The coordinates $x,y$ are periodic with period $2\pi R$. The volume of the torus is given by

$$V=\int d^{2}x\sqrt{g^{{\mathbb{T}}^2}}=4{\pi }^2{R}^2{\tau }_2.$$

(26)

Let us now measure the radius in units of the deformation parameter $\mu$. In these terms, the volume is given by:

$$V=4{\pi }^2\mu \frac{{\tau }_2}{\lambda }.$$

(27)

We can now trade the $\lambda$ dependence of the partition function for V dependence and re-write the flow equation:

$$-\frac{{\tau }_2^2}{2}\left({\partial }_{{\tau }_1}^2+{\partial }_{{\tau }_2}^2\right)Z(V,{\tau }_1,{\tau }_2)-\frac{V^2}{8{\pi }^2\mu }\left({\partial }_V-4{\pi }^2\mu {\partial }_V^2\right)Z(V,{\tau }_1,{\tau }_2)=0.$$

(28)

The introduction of this variable can be seen merely as a means to decouple $\lambda$ and ${\tau }_2$ in (24).
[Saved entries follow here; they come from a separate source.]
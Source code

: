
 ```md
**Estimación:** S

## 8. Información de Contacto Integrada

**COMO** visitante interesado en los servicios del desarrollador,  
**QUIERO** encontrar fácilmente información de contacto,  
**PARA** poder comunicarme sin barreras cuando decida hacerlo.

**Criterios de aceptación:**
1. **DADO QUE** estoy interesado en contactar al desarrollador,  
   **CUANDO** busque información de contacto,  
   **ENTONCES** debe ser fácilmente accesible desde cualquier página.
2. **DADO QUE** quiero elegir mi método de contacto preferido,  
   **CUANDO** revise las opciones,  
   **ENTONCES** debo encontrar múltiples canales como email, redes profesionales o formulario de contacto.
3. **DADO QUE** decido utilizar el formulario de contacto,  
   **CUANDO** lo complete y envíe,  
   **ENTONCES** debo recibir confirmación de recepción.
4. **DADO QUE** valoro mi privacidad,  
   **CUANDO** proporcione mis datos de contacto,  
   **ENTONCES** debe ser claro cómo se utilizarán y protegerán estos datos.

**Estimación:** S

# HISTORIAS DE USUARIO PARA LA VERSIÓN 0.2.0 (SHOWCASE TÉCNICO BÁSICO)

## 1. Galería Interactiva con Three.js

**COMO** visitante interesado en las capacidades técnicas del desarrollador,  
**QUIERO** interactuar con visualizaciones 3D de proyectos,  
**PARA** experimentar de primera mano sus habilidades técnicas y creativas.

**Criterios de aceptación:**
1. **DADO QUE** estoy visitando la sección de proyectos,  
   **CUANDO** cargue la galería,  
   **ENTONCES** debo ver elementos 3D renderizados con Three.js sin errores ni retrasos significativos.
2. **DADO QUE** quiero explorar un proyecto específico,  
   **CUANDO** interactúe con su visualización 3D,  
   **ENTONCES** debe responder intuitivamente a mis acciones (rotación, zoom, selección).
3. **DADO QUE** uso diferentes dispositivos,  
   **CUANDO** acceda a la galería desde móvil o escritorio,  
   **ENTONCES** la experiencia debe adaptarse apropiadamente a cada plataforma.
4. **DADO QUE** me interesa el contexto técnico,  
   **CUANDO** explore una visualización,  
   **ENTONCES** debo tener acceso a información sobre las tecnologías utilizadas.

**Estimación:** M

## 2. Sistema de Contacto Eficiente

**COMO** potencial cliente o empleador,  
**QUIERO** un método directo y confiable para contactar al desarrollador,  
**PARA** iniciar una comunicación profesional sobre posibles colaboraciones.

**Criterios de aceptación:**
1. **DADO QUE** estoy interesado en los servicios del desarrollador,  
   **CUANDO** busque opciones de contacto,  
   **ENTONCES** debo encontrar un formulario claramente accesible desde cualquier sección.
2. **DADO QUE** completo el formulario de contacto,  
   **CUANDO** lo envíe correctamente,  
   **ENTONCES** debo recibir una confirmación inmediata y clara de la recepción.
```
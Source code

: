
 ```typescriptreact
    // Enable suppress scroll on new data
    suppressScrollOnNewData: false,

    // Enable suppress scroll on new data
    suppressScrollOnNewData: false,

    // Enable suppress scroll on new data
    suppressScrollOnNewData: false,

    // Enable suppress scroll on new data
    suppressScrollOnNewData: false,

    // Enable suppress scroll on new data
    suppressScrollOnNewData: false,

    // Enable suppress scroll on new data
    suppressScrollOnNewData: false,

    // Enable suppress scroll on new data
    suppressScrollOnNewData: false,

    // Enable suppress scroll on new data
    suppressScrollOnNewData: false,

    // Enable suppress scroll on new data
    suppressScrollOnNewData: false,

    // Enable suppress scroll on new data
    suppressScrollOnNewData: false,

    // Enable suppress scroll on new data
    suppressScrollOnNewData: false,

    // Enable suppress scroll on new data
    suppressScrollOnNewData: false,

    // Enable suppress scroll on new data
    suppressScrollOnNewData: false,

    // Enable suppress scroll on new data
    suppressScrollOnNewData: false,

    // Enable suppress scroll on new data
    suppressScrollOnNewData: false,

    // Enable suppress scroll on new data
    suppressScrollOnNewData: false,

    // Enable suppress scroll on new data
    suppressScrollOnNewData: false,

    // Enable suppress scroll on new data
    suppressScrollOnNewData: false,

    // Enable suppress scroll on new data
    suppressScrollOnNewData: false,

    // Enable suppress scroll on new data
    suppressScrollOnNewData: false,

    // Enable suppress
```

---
Alternatively, we can think of the deformation either in terms of varying $\mu$ and keeping the volume of the cylinder fixed, or alternatively, by keeping $\mu$ fixed and varying the volume. To vary the volume and ask how the partition function responds is a more general means to characterize the RG flow. In fact, (28) can be seen as the Callan–Symanzik equation for partition function (i.e., the 0 point function). To see this, we rewrite (28) as:

$$\int d^{2}x\sqrt{g}\langle T_{\mu }^{\mu }\rangle =\frac{1}{Z}V{\partial }_{V}Z=\frac{4{\pi }^2\mu }{Z}\left(\frac{{\tau }_2^2}{V}\left({\partial }_{{\tau }_1}^2+{\partial }_{{\tau }_2}^2\right)Z-{\partial }_V^{2}Z\right).$$

(29)

In a pure conformal field theory, the trace of the energy momentum tensor on curved spaces is given by the conformal anomaly. On a torus, this would be zero. If we deform the CFT, then, in addition to the conformal anomaly, the expectation value of the deforming operator itself will contribute to $\langle T_{\mu }^{\mu }\rangle$. In other words, we have the general equation:

$$\int d^{2}x\langle T_{\mu }^{\mu }\rangle =\int d^{2}x{\beta }^I\langle O_I\rangle +\mathcal{A}$$

(30)

Here, ${\beta }^I$ is the beta function for the coupling $J^I$ of the deforming operator $O_I$, and to leading order this is proportional to the source itself ${\beta }^I=(d-{\Delta }_O)J^I+\cdots$. Here, ${\delta }_O$ is the scaling dimension of the deforming operator. Interpreting the Callan–Symanzik equation this way is due to Osborn [19], and the approach is known as the local renormalization group.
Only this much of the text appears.